__Task brief__
Please copy out the records that follow exactly as they stand.

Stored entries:

^^^^^^^^^^^^^^^^

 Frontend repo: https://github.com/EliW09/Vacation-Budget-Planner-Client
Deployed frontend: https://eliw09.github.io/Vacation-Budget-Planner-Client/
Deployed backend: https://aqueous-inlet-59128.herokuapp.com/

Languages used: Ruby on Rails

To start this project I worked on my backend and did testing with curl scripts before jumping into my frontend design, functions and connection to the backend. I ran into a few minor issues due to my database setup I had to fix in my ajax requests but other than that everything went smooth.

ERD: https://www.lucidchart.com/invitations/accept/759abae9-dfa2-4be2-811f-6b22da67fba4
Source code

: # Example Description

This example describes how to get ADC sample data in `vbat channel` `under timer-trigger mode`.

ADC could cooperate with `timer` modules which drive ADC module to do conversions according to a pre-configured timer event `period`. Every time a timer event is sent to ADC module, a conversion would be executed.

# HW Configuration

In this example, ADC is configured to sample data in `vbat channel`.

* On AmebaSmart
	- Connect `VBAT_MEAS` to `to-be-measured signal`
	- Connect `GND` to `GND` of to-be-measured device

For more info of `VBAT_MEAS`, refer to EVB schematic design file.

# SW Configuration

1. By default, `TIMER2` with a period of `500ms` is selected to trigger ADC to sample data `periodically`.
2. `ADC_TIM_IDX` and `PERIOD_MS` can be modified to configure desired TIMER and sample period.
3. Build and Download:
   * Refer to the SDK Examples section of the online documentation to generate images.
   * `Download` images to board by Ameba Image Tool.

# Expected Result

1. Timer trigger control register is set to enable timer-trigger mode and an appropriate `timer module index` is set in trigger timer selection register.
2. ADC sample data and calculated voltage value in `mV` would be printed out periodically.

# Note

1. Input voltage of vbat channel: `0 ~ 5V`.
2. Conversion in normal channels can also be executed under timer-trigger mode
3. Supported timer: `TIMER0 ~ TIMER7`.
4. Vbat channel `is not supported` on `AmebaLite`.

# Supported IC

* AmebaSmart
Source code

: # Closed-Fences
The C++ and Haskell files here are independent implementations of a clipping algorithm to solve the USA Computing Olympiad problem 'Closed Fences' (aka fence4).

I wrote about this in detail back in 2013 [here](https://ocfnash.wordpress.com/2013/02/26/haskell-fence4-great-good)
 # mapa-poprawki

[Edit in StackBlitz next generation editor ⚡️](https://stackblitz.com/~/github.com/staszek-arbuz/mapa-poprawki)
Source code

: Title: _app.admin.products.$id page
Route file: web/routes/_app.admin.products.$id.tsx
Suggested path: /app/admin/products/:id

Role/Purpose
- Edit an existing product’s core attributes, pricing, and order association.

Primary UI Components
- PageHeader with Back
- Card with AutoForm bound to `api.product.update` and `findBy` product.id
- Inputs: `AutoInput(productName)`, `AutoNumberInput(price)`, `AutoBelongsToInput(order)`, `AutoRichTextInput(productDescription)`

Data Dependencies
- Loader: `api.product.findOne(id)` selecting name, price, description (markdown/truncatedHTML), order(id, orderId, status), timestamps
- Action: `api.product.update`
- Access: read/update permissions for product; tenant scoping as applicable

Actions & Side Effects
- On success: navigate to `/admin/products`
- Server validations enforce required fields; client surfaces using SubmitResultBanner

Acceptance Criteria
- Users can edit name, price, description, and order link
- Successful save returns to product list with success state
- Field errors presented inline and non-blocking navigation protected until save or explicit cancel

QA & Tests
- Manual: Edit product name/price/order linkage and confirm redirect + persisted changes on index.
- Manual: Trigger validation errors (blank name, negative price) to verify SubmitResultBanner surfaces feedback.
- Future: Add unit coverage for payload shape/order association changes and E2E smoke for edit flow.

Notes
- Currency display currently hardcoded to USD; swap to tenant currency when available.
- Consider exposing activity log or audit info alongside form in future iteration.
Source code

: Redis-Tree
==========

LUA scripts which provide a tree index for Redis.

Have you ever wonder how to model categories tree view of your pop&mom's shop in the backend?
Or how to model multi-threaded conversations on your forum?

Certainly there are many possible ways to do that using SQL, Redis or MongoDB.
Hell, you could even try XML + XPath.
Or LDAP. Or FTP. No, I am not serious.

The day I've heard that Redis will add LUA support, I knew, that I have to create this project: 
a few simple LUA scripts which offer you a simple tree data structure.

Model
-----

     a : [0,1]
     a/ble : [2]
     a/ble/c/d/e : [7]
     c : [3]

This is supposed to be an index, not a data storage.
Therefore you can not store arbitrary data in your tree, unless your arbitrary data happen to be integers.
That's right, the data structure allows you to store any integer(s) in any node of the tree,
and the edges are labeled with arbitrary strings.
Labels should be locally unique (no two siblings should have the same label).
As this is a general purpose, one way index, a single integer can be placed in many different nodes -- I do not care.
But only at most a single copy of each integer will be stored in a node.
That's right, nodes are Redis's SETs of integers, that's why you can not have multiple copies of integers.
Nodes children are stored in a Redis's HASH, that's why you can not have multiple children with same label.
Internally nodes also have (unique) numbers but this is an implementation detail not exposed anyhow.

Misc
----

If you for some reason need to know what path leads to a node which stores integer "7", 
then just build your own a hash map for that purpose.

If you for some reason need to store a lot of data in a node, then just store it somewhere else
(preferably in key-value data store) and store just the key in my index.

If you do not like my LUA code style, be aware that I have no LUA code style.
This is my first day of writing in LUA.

^^^^^^^^^^^^^^^^

__Answer for this exercise__
 Frontend repo: https://github.com/EliW09/Vacation-Budget-Planner-Client
Deployed frontend: https://eliw09.github.io/Vacation-Budget-Planner-Client/
Deployed backend: https://aqueous-inlet-59128.herokuapp.com/

Languages used: Ruby on Rails

To start this project I worked on my backend and did testing with curl scripts before jumping into my frontend design, functions and connection to the backend. I ran into a few minor issues due to my database setup I had to fix in my ajax requests but other than that everything went smooth.

ERD: https://www.lucidchart.com/invitations/accept/759abae9-dfa2-4be2-811f-6b22da67fba4
Source code

: # Example Description

This example describes how to get ADC sample data in `vbat channel` `under timer-trigger mode`.

ADC could cooperate with `timer` modules which drive ADC module to do conversions according to a pre-configured timer event `period`. Every time a timer event is sent to ADC module, a conversion would be executed.

# HW Configuration

In this example, ADC is configured to sample data in `vbat channel`.

* On AmebaSmart
	- Connect `VBAT_MEAS` to `to-be-measured signal`
	- Connect `GND` to `GND` of to-be-measured device

For more info of `VBAT_MEAS`, refer to EVB schematic design file.

# SW Configuration

1. By default, `TIMER2` with a period of `500ms` is selected to trigger ADC to sample data `periodically`.
2. `ADC_TIM_IDX` and `PERIOD_MS` can be modified to configure desired TIMER and sample period.
3. Build and Download:
   * Refer to the SDK Examples section of the online documentation to generate images.
   * `Download` images to board by Ameba Image Tool.

# Expected Result

1. Timer trigger control register is set to enable timer-trigger mode and an appropriate `timer module index` is set in trigger timer selection register.
2. ADC sample data and calculated voltage value in `mV` would be printed out periodically.

# Note

1. Input voltage of vbat channel: `0 ~ 5V`.
2. Conversion in normal channels can also be executed under timer-trigger mode
3. Supported timer: `TIMER0 ~ TIMER7`.
4. Vbat channel `is not supported` on `AmebaLite`.

# Supported IC

* AmebaSmart
Source code

: # Closed-Fences
The C++ and Haskell files here are independent implementations of a clipping algorithm to solve the USA Computing Olympiad problem 'Closed Fences' (aka fence4).

I wrote about this in detail back in 2013 [here](https://ocfnash.wordpress.com/2013/02/26/haskell-fence4-great-good)
 # mapa-poprawki

[Edit in StackBlitz next generation editor ⚡️](https://stackblitz.com/~/github.com/staszek-arbuz/mapa-poprawki)
Source code

: Title: _app.admin.products.$id page
Route file: web/routes/_app.admin.products.$id.tsx
Suggested path: /app/admin/products/:id

Role/Purpose
- Edit an existing product’s core attributes, pricing, and order association.

Primary UI Components
- PageHeader with Back
- Card with AutoForm bound to `api.product.update` and `findBy` product.id
- Inputs: `AutoInput(productName)`, `AutoNumberInput(price)`, `AutoBelongsToInput(order)`, `AutoRichTextInput(productDescription)`

Data Dependencies
- Loader: `api.product.findOne(id)` selecting name, price, description (markdown/truncatedHTML), order(id, orderId, status), timestamps
- Action: `api.product.update`
- Access: read/update permissions for product; tenant scoping as applicable

Actions & Side Effects
- On success: navigate to `/admin/products`
- Server validations enforce required fields; client surfaces using SubmitResultBanner

Acceptance Criteria
- Users can edit name, price, description, and order link
- Successful save returns to product list with success state
- Field errors presented inline and non-blocking navigation protected until save or explicit cancel

QA & Tests
- Manual: Edit product name/price/order linkage and confirm redirect + persisted changes on index.
- Manual: Trigger validation errors (blank name, negative price) to verify SubmitResultBanner surfaces feedback.
- Future: Add unit coverage for payload shape/order association changes and E2E smoke for edit flow.

Notes
- Currency display currently hardcoded to USD; swap to tenant currency when available.
- Consider exposing activity log or audit info alongside form in future iteration.
Source code

: Redis-Tree
==========

LUA scripts which provide a tree index for Redis.

Have you ever wonder how to model categories tree view of your pop&mom's shop in the backend?
Or how to model multi-threaded conversations on your forum?

Certainly there are many possible ways to do that using SQL, Redis or MongoDB.
Hell, you could even try XML + XPath.
Or LDAP. Or FTP. No, I am not serious.

The day I've heard that Redis will add LUA support, I knew, that I have to create this project: 
a few simple LUA scripts which offer you a simple tree data structure.

Model
-----

     a : [0,1]
     a/ble : [2]
     a/ble/c/d/e : [7]
     c : [3]

This is supposed to be an index, not a data storage.
Therefore you can not store arbitrary data in your tree, unless your arbitrary data happen to be integers.
That's right, the data structure allows you to store any integer(s) in any node of the tree,
and the edges are labeled with arbitrary strings.
Labels should be locally unique (no two siblings should have the same label).
As this is a general purpose, one way index, a single integer can be placed in many different nodes -- I do not care.
But only at most a single copy of each integer will be stored in a node.
That's right, nodes are Redis's SETs of integers, that's why you can not have multiple copies of integers.
Nodes children are stored in a Redis's HASH, that's why you can not have multiple children with same label.
Internally nodes also have (unique) numbers but this is an implementation detail not exposed anyhow.

Misc
----

If you for some reason need to know what path leads to a node which stores integer "7", 
then just build your own a hash map for that purpose.

If you for some reason need to store a lot of data in a node, then just store it somewhere else
(preferably in key-value data store) and store just the key in my index.

If you do not like my LUA code style, be aware that I have no LUA code style.
This is my first day of writing in LUA.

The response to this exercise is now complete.